Now I'm tempted to have a go myself. It's been a while, but I remember
calls to SYS FileCore could serialise the HD image, then calls to
FX/VDU could pipe it out via the serial - I can look up the details.
No idea how to collect it at the other end. Brief search reveils DOS
command Copy COM1 filename, perhaps in conjunction with the Mode
command, but looks doubtful these will work on my Win2k machine????

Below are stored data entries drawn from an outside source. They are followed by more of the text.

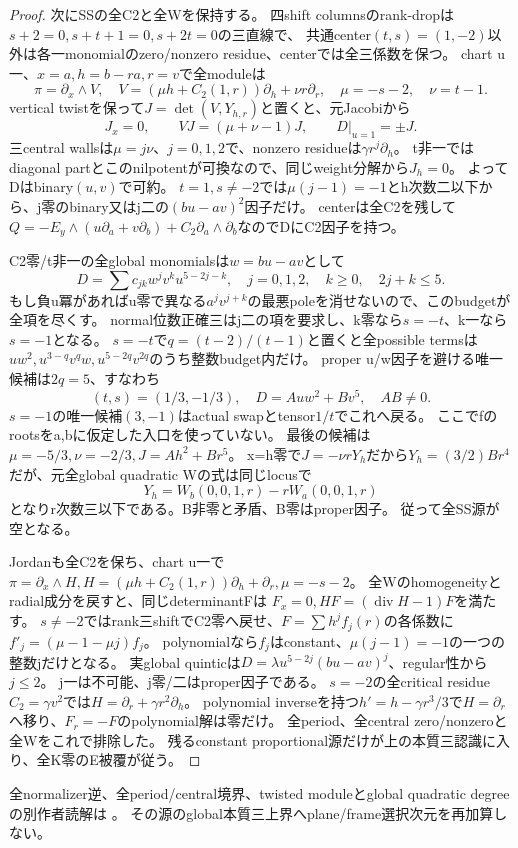\documentclass[a4paper,11pt]{ltjsarticle}
\theoremstyle{definition}
\begin{document}
\begin{proof}
次にSSの全C2と全Wを保持する。
四shift columnsのrank-dropは$s+2=0,s+t+1=0,s+2t=0$の三直線で、
共通center$(t,s)=(1,-2)$以外は各一monomialのzero/nonzero residue、centerでは全三係数を保つ。
chart u一、$x=a,h=b-ra,r=v$で全moduleは
\[
 \pi=\partial_x\wedge V,\quad
 V=(\mu h+C_2(1,r))\partial_h+\nu r\partial_r,
 \quad\mu=-s-2,\quad\nu=t-1.
\]
vertical twistを保って$J=\det(V,Y_{h,r})$と置くと、元Jacobiから
\[
 J_x=0,\qquad VJ=(\mu+\nu-1)J,\qquad D|_{u=1}=\pm J.
\]
三central wallsは$\mu=j\nu$、$j=0,1,2$で、nonzero residueは$\gamma r^j\partial_h$。
t非一ではdiagonal partとこのnilpotentが可換なので、同じweight分解から$J_h=0$。
よってDはbinary$(u,v)$で可約。
$t=1,s\ne-2$では$\mu(j-1)=-1$とh次数二以下から、j零のbinary又はj二の$(bu-av)^2$因子だけ。
centerは全C2を残して$Q=-E_y\wedge(u\partial_a+v\partial_b)+C_2\partial_a\wedge\partial_b$なのでDにC2因子を持つ。

C2零/t非一の全global monomialsは$w=bu-av$として
\[
 D=\sum c_{jk}w^jv^ku^{5-2j-k},\quad
 j=0,1,2,\quad k\ge0,\quad2j+k\le5.
\]
もし負u冪があればu零で異なる$a^jv^{j+k}$の最悪poleを消せないので、このbudgetが全項を尽くす。
normal位数正確三はj二の項を要求し、k零なら$s=-t$、k一なら$s=-1$となる。
$s=-t$で$q=(t-2)/(t-1)$と置くと全possible termsは
$uw^2,u^{3-q}v^qw,u^{5-2q}v^{2q}$のうち整数budget内だけ。
proper u/w因子を避ける唯一候補は$2q=5$、すなわち
\[
 (t,s)=(1/3,-1/3),\quad D=Auw^2+Bv^5,\quad AB\ne0.
\]
$s=-1$の唯一候補$(3,-1)$はactual swapとtensor$1/t$でこれへ戻る。
ここでfのrootsをa,bに仮定した入口を使っていない。
最後の候補は$\mu=-5/3,\nu=-2/3,J=Ah^2+Br^5$。
x=h零で$J=-\nu rY_h$だから$Y_h=(3/2)Br^4$だが、元全global quadratic Wの式は同じlocusで
\[
 Y_h=W_b(0,0,1,r)-rW_a(0,0,1,r)
\]
となりr次数三以下である。B非零と矛盾、B零はproper因子。
従って全SS源が空となる。

Jordanも全C2を保ち、chart u一で
$\pi=\partial_x\wedge H,H=(\mu h+C_2(1,r))\partial_h+\partial_r,\mu=-s-2$。
全Wのhomogeneityとradial成分を戻すと、同じdeterminantFは
$F_x=0,HF=(\operatorname{div}H-1)F$を満たす。
$s\ne-2$ではrank三shiftでC2零へ戻せ、$F=\sum h^jf_j(r)$の各係数に
$f'_j=(\mu-1-\mu j)f_j$。
polynomialなら$f_j$はconstant、$\mu(j-1)=-1$の一つの整数jだけとなる。
実global quinticは$D=\lambda u^{5-2j}(bu-av)^j$、regular性から$j\le2$。
j一は不可能、j零/二はproper因子である。
$s=-2$の全critical residue$C_2=\gamma v^2$では$H=\partial_r+\gamma r^2\partial_h$。
polynomial inverseを持つ$h'=h-\gamma r^3/3$で$H=\partial_r$へ移り、$F_r=-F$のpolynomial解は零だけ。
全period、全central zero/nonzeroと全Wをこれで排除した。
残るconstant proportional源だけが上の本質三認識に入り、全K零のE被覆が従う。
\end{proof}
全normalizer逆、全period/central境界、twisted moduleとglobal quadratic degreeの別作者読解は
。
その源のglobal本質三上界へplane/frame選択次元を再加算しない。
\end{document}
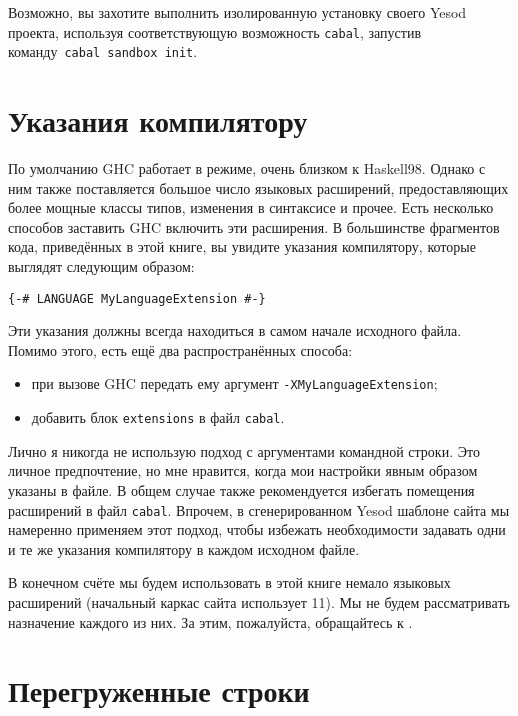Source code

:\begin{remark}
    Возможно, вы захотите выполнить изолированную установку своего Yesod
    проекта, используя соответствующую возможность \texttt{cabal}, запустив
    команду~\texttt{cabal~sandbox~init}.
\end{remark}

\section{Указания компилятору}

По умолчанию GHC работает в режиме, очень близком к Haskell98. Однако с ним также поставляется большое число языковых расширений, предоставляющих более мощные классы типов, изменения в синтаксисе и прочее. Есть несколько способов заставить GHC включить эти расширения. В большинстве фрагментов кода, приведённых в этой книге, вы увидите указания компилятору, которые выглядят следующим образом:

\begin{lstlisting}
{-# LANGUAGE MyLanguageExtension #-}
\end{lstlisting}

Эти указания должны всегда находиться в самом начале исходного файла. Помимо этого, есть ещё два распространённых способа:
\begin{itemize}
\item при вызове GHC передать ему аргумент \lstinline'-XMyLanguageExtension';
\item добавить блок \texttt{extensions} в файл \texttt{cabal}.
\end{itemize}

Лично я никогда не использую подход с аргументами командной строки. Это личное предпочтение, но мне нравится, когда мои настройки явным образом указаны в файле. В общем случае также рекомендуется избегать помещения расширений в файл \texttt{cabal}. Впрочем, в сгенерированном Yesod шаблоне сайта мы намеренно применяем этот подход, чтобы избежать необходимости задавать одни и те же указания компилятору в каждом исходном файле.

В конечном счёте мы будем использовать в этой книге немало языковых расширений (начальный каркас сайта использует 11). Мы не будем рассматривать назначение каждого из них. За этим, пожалуйста, обращайтесь к .

\section{Перегруженные строки}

Yes you are right Dave, it was my old Risc PC (Which IIRC you bought off me
:-)
Cheers
Have you got/access to download Kermit? I've used it via serial from
Win2K to Win98 and vice versa, and most of the various terminal
emulators for RISC OS should be able to send to it.
Rgds,
Andrew
Write a trivial BBC BASIC program? The (free) evaluation version of
BBC BASIC for Windows is more than capable of opening a serial port
and copying bytes to a file. Although the program is limited to 8K,
you can still create a file of any size! There's an example program
supplied for transferring files from a BBC Micro, which could no
doubt be modified to do what you want.
BBC BASIC for Windows can be downloaded from:
http://www.rtrussell.co.uk/products/bbcwin/download.html
Richard.
http://www.rtrussell.co.uk/
To reply by email change 'news' to my forename.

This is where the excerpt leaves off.